George Koch

No. 19, 84
- Position: Halfback / Defensive back

Personal information
- Born: July 2, 1919 Temple, Texas, U.S.
- Died: September 5, 1966 (aged 47) Temple, Texas, U.S.
- Listed height: 6 ft 0 in (1.83 m)
- Listed weight: 200 lb (91 kg)

Career information
- High school: Temple (Texas)
- College: Baylor (1938–1940) St. Mary's (TX) (1941)

Career history
- Cleveland/Los Angeles Rams (1945–1946); Buffalo Bills (1947);

Awards and highlights
- NFL champion (1945);
- Stats at Pro Football Reference

= George Koch =

American football player (1919–1966)

George Theodore Koch (July 2, 1919 – September 5, 1966) was an American professional football halfback who played two seasons with the Cleveland/Los Angeles Rams of the National Football League (NFL) and one season with the Buffalo Bills of the All-America Football Conference (AAFC). He played college football at Baylor University and St. Mary's University, Texas.
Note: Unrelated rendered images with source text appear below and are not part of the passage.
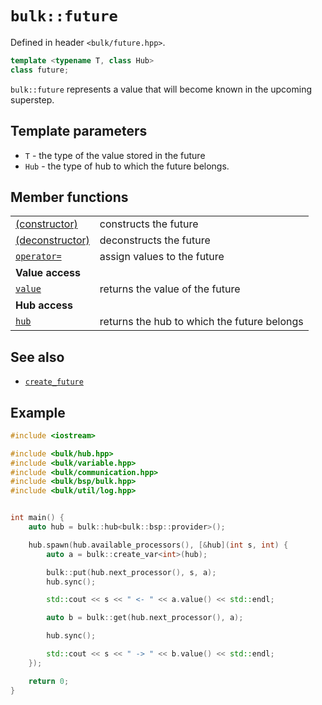 # `bulk::future`

Defined in header `<bulk/future.hpp>`.

```cpp
template <typename T, class Hub>
class future;
```

`bulk::future` represents a value that will become known in the upcoming superstep.

## Template parameters

* `T` - the type of the value stored in the future
* `Hub` - the type of hub to which the future belongs.

## Member functions

|                                              |                                             |
|----------------------------------------------|---------------------------------------------|
| [(constructor)](future/constructor.md)       | constructs the future                       |
| [(deconstructor)](future/deconstructor.md)   | deconstructs the future                     |
| [`operator=`](future/assignment_operator.md) | assign values to the future
| **Value access**                             |                                             |
| [`value`](future/value.md)                   | returns the value of the future             |
| **Hub access**                               |                                             |
| [`hub`](future/hub.md)                       | returns the hub to which the future belongs |

## See also

- [`create_future`](future/create_future.md)

## Example


```cpp
#include <iostream>

#include <bulk/hub.hpp>
#include <bulk/variable.hpp>
#include <bulk/communication.hpp>
#include <bulk/bsp/bulk.hpp>
#include <bulk/util/log.hpp>


int main() {
    auto hub = bulk::hub<bulk::bsp::provider>();

    hub.spawn(hub.available_processors(), [&hub](int s, int) {
        auto a = bulk::create_var<int>(hub);

        bulk::put(hub.next_processor(), s, a);
        hub.sync();

        std::cout << s << " <- " << a.value() << std::endl;

        auto b = bulk::get(hub.next_processor(), a);

        hub.sync();

        std::cout << s << " -> " << b.value() << std::endl;
    });

    return 0;
}
```
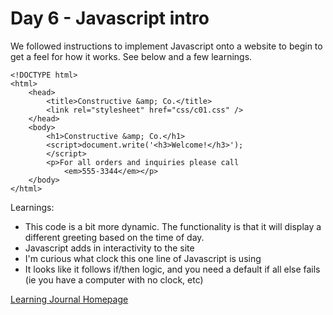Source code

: # Day 6 - Javascript intro

We followed instructions to implement Javascript onto a website to begin to get a feel for how it works. See below and a few learnings.

```
<!DOCTYPE html>
<html>
    <head>
        <title>Constructive &amp; Co.</title>
        <link rel="stylesheet" href="css/c01.css" />
    </head>
    <body>
        <h1>Constructive &amp; Co.</h1>
        <script>document.write('<h3>Welcome!</h3>');
        </script>
        <p>For all orders and inquiries please call
            <em>555-3344</em></p>
    </body>
</html>
```

Learnings:
- This code is a bit more dynamic. The functionality is that it will display a different greeting based on the time of day.
- Javascript adds in interactivity to the site
- I'm curious what clock this one line of Javascript is using
- It looks like it follows if/then logic, and you need a default if all else fails (ie you have a computer with no clock, etc)

[Learning Journal Homepage](README.md)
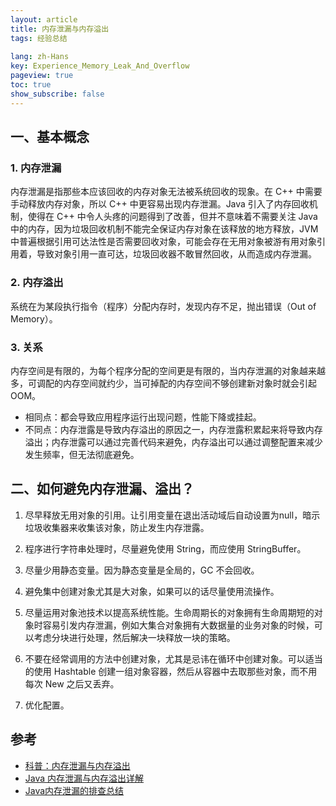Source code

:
 ```yaml
---
layout: article
title: 内存泄漏与内存溢出
tags: 经验总结
 
lang: zh-Hans
key: Experience_Memory_Leak_And_Overflow
pageview: true
toc: true
show_subscribe: false
---
```


## 一、基本概念

### 1. 内存泄漏

内存泄漏是指那些本应该回收的内存对象无法被系统回收的现象。在 C++ 中需要手动释放内存对象，所以 C++ 中更容易出现内存泄漏。Java 引入了内存回收机制，使得在 C++ 中令人头疼的问题得到了改善，但并不意味着不需要关注 Java 中的内存，因为垃圾回收机制不能完全保证内存对象在该释放的地方释放，JVM 中普遍根据引用可达法性是否需要回收对象，可能会存在无用对象被游有用对象引用着，导致对象引用一直可达，垃圾回收器不敢冒然回收，从而造成内存泄漏。

### 2. 内存溢出

系统在为某段执行指令（程序）分配内存时，发现内存不足，抛出错误（Out of Memory）。

### 3. 关系

内存空间是有限的，为每个程序分配的空间更是有限的，当内存泄漏的对象越来越多，可调配的内存空间就约少，当可掉配的内存空间不够创建新对象时就会引起 OOM。

- 相同点：都会导致应用程序运行出现问题，性能下降或挂起。
- 不同点：内存泄露是导致内存溢出的原因之一，内存泄露积累起来将导致内存溢出；内存泄露可以通过完善代码来避免，内存溢出可以通过调整配置来减少发生频率，但无法彻底避免。

## 二、如何避免内存泄漏、溢出？

1. 尽早释放无用对象的引用。让引用变量在退出活动域后自动设置为null，暗示垃圾收集器来收集该对象，防止发生内存泄露。

2. 程序进行字符串处理时，尽量避免使用 String，而应使用 StringBuffer。

3. 尽量少用静态变量。因为静态变量是全局的，GC 不会回收。

4. 避免集中创建对象尤其是大对象，如果可以的话尽量使用流操作。

5. 尽量运用对象池技术以提高系统性能。生命周期长的对象拥有生命周期短的对象时容易引发内存泄漏，例如大集合对象拥有大数据量的业务对象的时候，可以考虑分块进行处理，然后解决一块释放一块的策略。

6. 不要在经常调用的方法中创建对象，尤其是忌讳在循环中创建对象。可以适当的使用 Hashtable 创建一组对象容器，然后从容器中去取那些对象，而不用每次 New 之后又丢弃。

7. 优化配置。



## 参考 

- [科普：内存泄漏与内存溢出](https://www.jianshu.com/p/e97ed5d8a403)
- [Java 内存泄漏与内存溢出详解](https://juejin.im/entry/58abdf288ac24732480d0aef)
- [Java内存泄漏的排查总结](https://blog.csdn.net/fishinhouse/article/details/80781673)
==Early life and college==
George Theodore Koch was born on July 2, 1919, in Temple, Texas. He attended Temple High School in Temple.

He was a member of the Baylor Bears freshman team in 1938. He was then on the main roster from 1939 to 1940. He transferred to play for the St. Mary's Rattlers of St. Mary's University, Texas in 1941.

==Professional career==
Koch played in six games, starting one, for the Cleveland Rams of the NFL in 1945, rushing 12 times	101	yards and returning one kick for seven yards. He also appeared in the 1945 NFL Championship Game, recording two carries for one yard as the Rams won defeated the Washington Redskins by a score of 15–14. The next year, he played in one game for the newly-renamed Los Angeles Rams but did not record any statistics.

Koch played in thirteen games, starting seven, for the Buffalo Bills of the All-America Football Conference (AAFC) in 1947, rushing 37	times for 149 yards and one touchdown, catching one pass for 10 yards, intercepting three passes for 24 yards, returning one kick for 12 yards, and returning four punts for 84 yards.